Бахрам прошел на нос лодки, где стоял диванчик под навесом. Накатила усталость, хотелось просто посидеть. Он снял туфли и откинулся на деревянную спинку.

Туман окутал реку, однако небо было чисто. Бахрам смотрел на звезды и с сожалением думал о том, что они с Чимей ни разу не прокатились на этой лодке. Потом неслышно подошел Давай и прошептал:

— Мистер Барри желать девка? Хорош баба, осеня сладкий. Все-все твой делать.

Беспардонность предложения Бахрама взбесила.

— Нет! — рявкнул он. — Не надо девка! Пошел на хер! Мх ман фа! Хьюй сей лаа!

— Прости, мистер Барри, осеня прости. — Давай скрылся мгновенно.

Покачиваясь, судно двинулось сквозь туман, нос его, разрезавший воду, вздымал легкие волны, казавшиеся призрачными тенями. Почти все фонари на лодке были погашены, а те, что горели, густой туман превратил в размытые пятнышки. Все вокруг потеряло очертания, цвет и звук, даже плеск весел был еле слышен.

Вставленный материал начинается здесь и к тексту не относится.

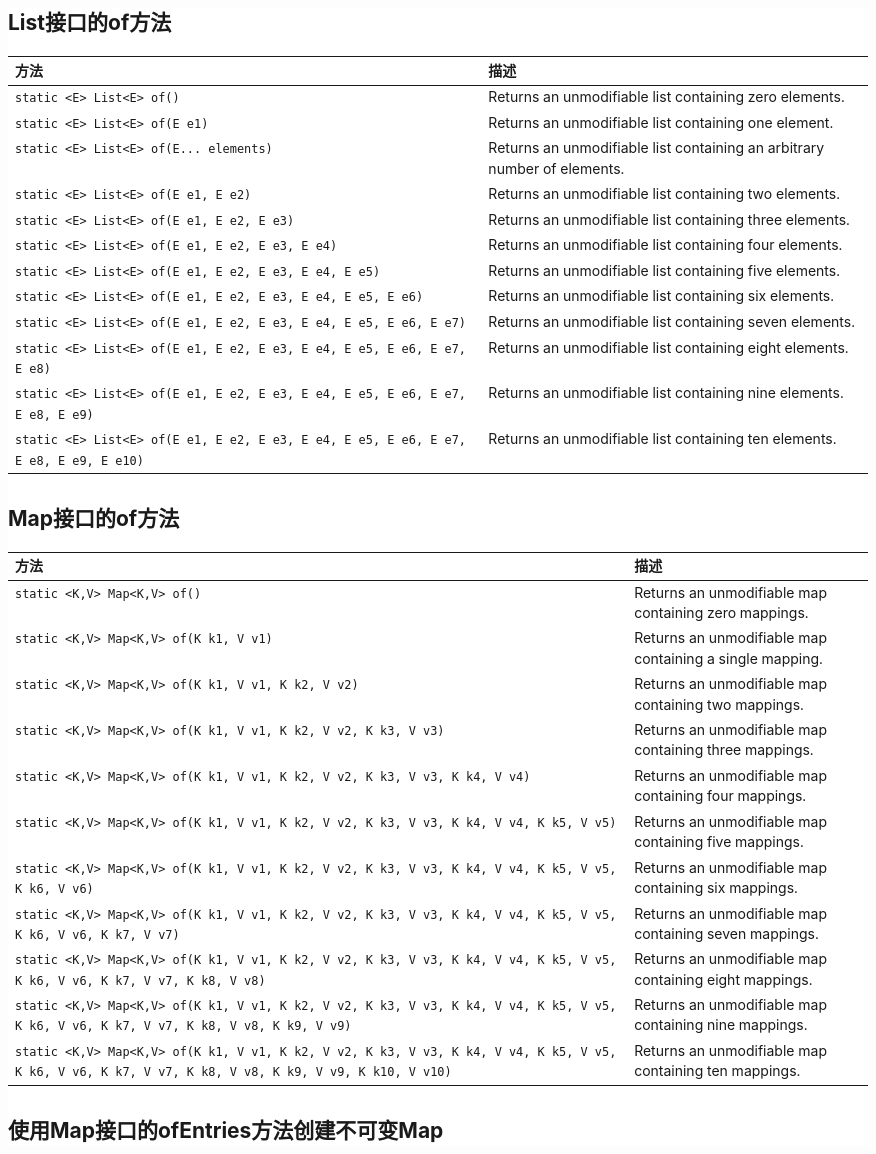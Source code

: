 ## List接口的of方法

|方法|描述|
|:--|:--|
|`static <E> List<E> of()`|Returns an unmodifiable list containing zero elements.|
|`static <E> List<E> of(E e1)`|Returns an unmodifiable list containing one element.|
|`static <E> List<E> of(E... elements)`|Returns an unmodifiable list containing an arbitrary number of elements.|
|`static <E> List<E> of(E e1, E e2)`|Returns an unmodifiable list containing two elements.|
|`static <E> List<E> of(E e1, E e2, E e3)`|Returns an unmodifiable list containing three elements.|
|`static <E> List<E> of(E e1, E e2, E e3, E e4)`|Returns an unmodifiable list containing four elements.|
|`static <E> List<E> of(E e1, E e2, E e3, E e4, E e5)`|Returns an unmodifiable list containing five elements.|
|`static <E> List<E> of(E e1, E e2, E e3, E e4, E e5, E e6)`|Returns an unmodifiable list containing six elements.|
|`static <E> List<E> of(E e1, E e2, E e3, E e4, E e5, E e6, E e7)`|Returns an unmodifiable list containing seven elements.|
|`static <E> List<E> of(E e1, E e2, E e3, E e4, E e5, E e6, E e7, E e8)`|Returns an unmodifiable list containing eight elements.|
|`static <E> List<E> of(E e1, E e2, E e3, E e4, E e5, E e6, E e7, E e8, E e9)`|Returns an unmodifiable list containing nine elements.|
|`static <E> List<E> of(E e1, E e2, E e3, E e4, E e5, E e6, E e7, E e8, E e9, E e10)`|Returns an unmodifiable list containing ten elements.|

## Map接口的of方法

|方法|描述|
|:--|:--|
|`static <K,​V> Map<K,​V> of()`|Returns an unmodifiable map containing zero mappings.|
|`static <K,​V> Map<K,​V> of(K k1, V v1)`|Returns an unmodifiable map containing a single mapping.|
|`static <K,​V> Map<K,​V> of(K k1, V v1, K k2, V v2)`|Returns an unmodifiable map containing two mappings.|
|`static <K,​V> Map<K,​V> of(K k1, V v1, K k2, V v2, K k3, V v3)`|Returns an unmodifiable map containing three mappings.|
|`static <K,​V> Map<K,​V> of(K k1, V v1, K k2, V v2, K k3, V v3, K k4, V v4)`|Returns an unmodifiable map containing four mappings.|
|`static <K,​V> Map<K,​V> of(K k1, V v1, K k2, V v2, K k3, V v3, K k4, V v4, K k5, V v5)`|Returns an unmodifiable map containing five mappings.|
|`static <K,​V> Map<K,​V> of(K k1, V v1, K k2, V v2, K k3, V v3, K k4, V v4, K k5, V v5, K k6, V v6)`|Returns an unmodifiable map containing six mappings.|
|`static <K,​V> Map<K,​V> of(K k1, V v1, K k2, V v2, K k3, V v3, K k4, V v4, K k5, V v5, K k6, V v6, K k7, V v7)`|Returns an unmodifiable map containing seven mappings.|
|`static <K,​V> Map<K,​V> of(K k1, V v1, K k2, V v2, K k3, V v3, K k4, V v4, K k5, V v5, K k6, V v6, K k7, V v7, K k8, V v8)`|Returns an unmodifiable map containing eight mappings.|
|`static <K,​V> Map<K,​V> of(K k1, V v1, K k2, V v2, K k3, V v3, K k4, V v4, K k5, V v5, K k6, V v6, K k7, V v7, K k8, V v8, K k9, V v9)`|Returns an unmodifiable map containing nine mappings.|
|`static <K,​V> Map<K,​V> of(K k1, V v1, K k2, V v2, K k3, V v3, K k4, V v4, K k5, V v5, K k6, V v6, K k7, V v7, K k8, V v8, K k9, V v9, K k10, V v10)`|Returns an unmodifiable map containing ten mappings.|

## 使用Map接口的ofEntries方法创建不可变Map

Вновь появился Давай с подносом, укрытым вышитой скатеркой.

— Что это?

Присев на диван, Давай сдернул скатерку, явив изящную трубку слоновой кости, длинную иглу и резную шкатулку с опием.

— Зачем? — сказал Бахрам. — Я не хотеть глотать дым.

— Твой воля, мистер Барри. Моя тихонько сидеть, маленько курить. Твой хотеть, мы беседа говорить.

Бахрам старался смотреть на окутанную туманом протоку, но взгляд его невольно возвращался к Даваю, который ткнул иглой в опий, подержал ее над фитилем лампы, а затем перенес вспузырившуюся каплю в трубку и жадно, с присвистом затянулся. Бахрам учуял сладкий пьянящий аромат, совсем не похожий на запах сырца.